Aqui, ele vive o protagonista Lucas. É sua a façanha de nos surpreender a cada
cena e de nos dar a certeza e a dúvida, simultaneamente, de sua culpa ou de sua
inocência. Mikkelsen interpreta esse homem de muitas faces, e é a beleza com a
qual todas elas são mostradas que está a perfeição de sua interpretação. As
feições e a entonação da voz do ator expressam todos os sentimentos que Lucas
sente: fúria, medo, dor, indignação. Ainda é responsabilidade dele dar a dúvida
em alguns momentos quanto às veracidades dos fatos. Dividindo a tela com
Mikkelsen de forma inacreditável está a pequena Annika Wedderkopp, que vive
Klara. Sempre que assisto longas onde crianças sofrem com coisas desse tipo me
interesso pela forma como será o desenvolvimento dos pequenos. É óbvio que não
é uma coisa simples para uma criança tornar verdade tudo o que Klara conta
sobre Lucas, e Annika transpira pureza, simplicidade e verdade.
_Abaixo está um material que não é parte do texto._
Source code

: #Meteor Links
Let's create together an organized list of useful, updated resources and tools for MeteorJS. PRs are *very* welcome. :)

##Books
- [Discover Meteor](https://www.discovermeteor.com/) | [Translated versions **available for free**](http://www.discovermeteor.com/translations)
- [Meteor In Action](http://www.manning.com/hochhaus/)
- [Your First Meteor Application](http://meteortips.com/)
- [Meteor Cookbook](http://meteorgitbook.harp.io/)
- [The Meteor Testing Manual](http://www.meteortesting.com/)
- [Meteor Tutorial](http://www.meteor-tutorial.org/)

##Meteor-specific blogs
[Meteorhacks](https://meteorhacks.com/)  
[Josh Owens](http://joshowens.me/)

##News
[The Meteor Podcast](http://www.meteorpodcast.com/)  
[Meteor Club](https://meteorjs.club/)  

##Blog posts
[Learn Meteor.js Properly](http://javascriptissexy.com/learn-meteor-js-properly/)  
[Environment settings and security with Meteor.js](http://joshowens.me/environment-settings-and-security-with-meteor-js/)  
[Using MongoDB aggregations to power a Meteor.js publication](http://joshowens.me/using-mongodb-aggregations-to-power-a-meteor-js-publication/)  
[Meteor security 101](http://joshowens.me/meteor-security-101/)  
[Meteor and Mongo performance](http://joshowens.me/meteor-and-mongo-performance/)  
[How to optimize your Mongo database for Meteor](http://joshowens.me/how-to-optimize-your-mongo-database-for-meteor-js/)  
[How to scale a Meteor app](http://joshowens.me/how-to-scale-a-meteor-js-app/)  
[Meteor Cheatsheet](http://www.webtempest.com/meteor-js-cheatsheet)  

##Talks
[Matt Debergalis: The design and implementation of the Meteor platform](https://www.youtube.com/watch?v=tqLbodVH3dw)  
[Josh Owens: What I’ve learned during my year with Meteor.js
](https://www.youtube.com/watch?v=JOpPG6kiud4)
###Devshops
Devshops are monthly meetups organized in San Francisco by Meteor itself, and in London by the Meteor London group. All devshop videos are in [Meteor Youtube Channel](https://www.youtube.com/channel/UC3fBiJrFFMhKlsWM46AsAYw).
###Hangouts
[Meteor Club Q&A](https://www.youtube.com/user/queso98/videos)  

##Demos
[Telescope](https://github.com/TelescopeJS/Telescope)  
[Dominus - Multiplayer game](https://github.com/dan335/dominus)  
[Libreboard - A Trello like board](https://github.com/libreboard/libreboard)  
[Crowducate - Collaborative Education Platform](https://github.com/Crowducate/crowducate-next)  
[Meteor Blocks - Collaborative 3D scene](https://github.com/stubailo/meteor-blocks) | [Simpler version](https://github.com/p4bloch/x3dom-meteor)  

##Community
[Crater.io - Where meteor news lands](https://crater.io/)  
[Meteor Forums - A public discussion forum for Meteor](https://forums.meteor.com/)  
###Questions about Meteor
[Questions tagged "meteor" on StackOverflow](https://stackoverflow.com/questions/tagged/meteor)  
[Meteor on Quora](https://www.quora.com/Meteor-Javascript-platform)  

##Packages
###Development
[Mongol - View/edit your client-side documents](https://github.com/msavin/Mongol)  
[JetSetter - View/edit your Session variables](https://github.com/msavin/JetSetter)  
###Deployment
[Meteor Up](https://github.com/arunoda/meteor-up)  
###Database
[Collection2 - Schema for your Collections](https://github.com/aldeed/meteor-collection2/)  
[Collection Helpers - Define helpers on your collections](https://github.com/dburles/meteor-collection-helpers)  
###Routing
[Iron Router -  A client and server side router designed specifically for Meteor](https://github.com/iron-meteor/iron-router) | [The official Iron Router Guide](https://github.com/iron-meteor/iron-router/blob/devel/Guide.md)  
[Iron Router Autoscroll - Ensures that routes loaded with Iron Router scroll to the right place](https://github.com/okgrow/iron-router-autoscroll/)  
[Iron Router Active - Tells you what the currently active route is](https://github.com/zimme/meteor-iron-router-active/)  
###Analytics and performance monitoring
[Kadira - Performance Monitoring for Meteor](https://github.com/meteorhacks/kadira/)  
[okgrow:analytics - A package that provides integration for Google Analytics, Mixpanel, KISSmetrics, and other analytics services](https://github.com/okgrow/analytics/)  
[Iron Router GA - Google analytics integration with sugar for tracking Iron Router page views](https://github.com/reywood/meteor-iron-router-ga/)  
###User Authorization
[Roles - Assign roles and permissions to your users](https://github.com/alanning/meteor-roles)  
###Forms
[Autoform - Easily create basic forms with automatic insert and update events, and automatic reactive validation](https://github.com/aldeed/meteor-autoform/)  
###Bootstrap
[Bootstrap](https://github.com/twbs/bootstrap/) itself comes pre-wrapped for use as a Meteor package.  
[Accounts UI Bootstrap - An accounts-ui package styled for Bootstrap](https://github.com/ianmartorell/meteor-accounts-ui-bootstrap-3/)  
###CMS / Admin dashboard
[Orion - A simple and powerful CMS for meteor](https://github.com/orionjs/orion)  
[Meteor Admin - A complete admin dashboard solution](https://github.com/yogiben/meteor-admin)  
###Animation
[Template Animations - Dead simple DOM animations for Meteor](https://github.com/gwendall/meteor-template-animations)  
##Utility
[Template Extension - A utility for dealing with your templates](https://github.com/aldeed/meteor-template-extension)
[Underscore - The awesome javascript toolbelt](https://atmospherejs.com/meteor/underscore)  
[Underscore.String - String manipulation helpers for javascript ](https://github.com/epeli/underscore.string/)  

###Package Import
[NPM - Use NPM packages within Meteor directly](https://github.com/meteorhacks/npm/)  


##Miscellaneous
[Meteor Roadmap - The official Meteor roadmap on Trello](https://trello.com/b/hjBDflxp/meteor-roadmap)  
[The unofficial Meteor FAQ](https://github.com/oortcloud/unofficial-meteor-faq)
Marcus é
interpretado por Lasse Fogelstrom, um jovem que dá conta do recado mais que o
esperado ao apresentar um garoto que sofre com a acusação de que o pai
violentou uma criança. A cena em que a cachorra deles é assassinada e quando
ele vai conversar sobre as acusações com o pai de Klara mostram o quanto um
jovem pode ficar perturbado na situação na qual Marcus se encontra. Theo é
vivido por Thomas Bo Larsen, outro grande presente do longa, pois é dele a
responsabilidade de viver o melhor amigo de Lucas, portanto, é ele quem
apresenta o homem desconfiado, que deseja, acima de tudo, que toda a história
contada por Klara seja mentira. O ator oscila entre cenas alegres, outras
tristes e outras de fúria. Theo é o único pai das crianças do colégio que sente
alguma compaixão por Lucas, é o único que acredita, ao menos um pouco, nas
palavras do amigo.
Por si só, o título, como disse, de “A
Caça” já diz muito sobre o longa. A população caça Lucas pelas acuações que
foram feitas, a ex-esposa de Lucas o caça por não querer que o filho deles
chegue perto dele enquanto tudo não se resolve, as crianças caçam Lucas
afirmando que foram levados a um porão e violentados sexualmente pelo
professor, os amigos de Lucas o caçam por acharem que foram enganados esses
anos todos e que Lucas não passa de um homem desonrado. No interior de Lucas,
algo com a mesma violência e fúria de uma caça o assola. Durante o longa, como
disse, não nos restam dúvidas: Lucas é inocente. Entretanto, a genialidade de
Mikkelsen propõe refletirmos sobre isso. Seus ataques de raiva são por que está
sendo julgado ou apanhado? E Lucas? É um bom homem? Foi a sociedade que o
corrompeu, ou ele sempre um ser agressivo? Ou tudo isso não passa de um mal
entendido e Lucas é a vítima da fértil imaginação de algumas crianças que, sem
muito para fazer ou dizer em suas vidinhas na pequena cidade resolveram achar
uma forma de chamar a atenção? Todos esses questionamentos, a violência, a
realidade, as grandes interpretações, o roteiro ágil e criativo, o ambiente em
que os personagens vivem e a preciosa direção de Vinterbe proporcionam, nada
mais, nada menos que um dos melhores filmes de 2014. Se não o melhor.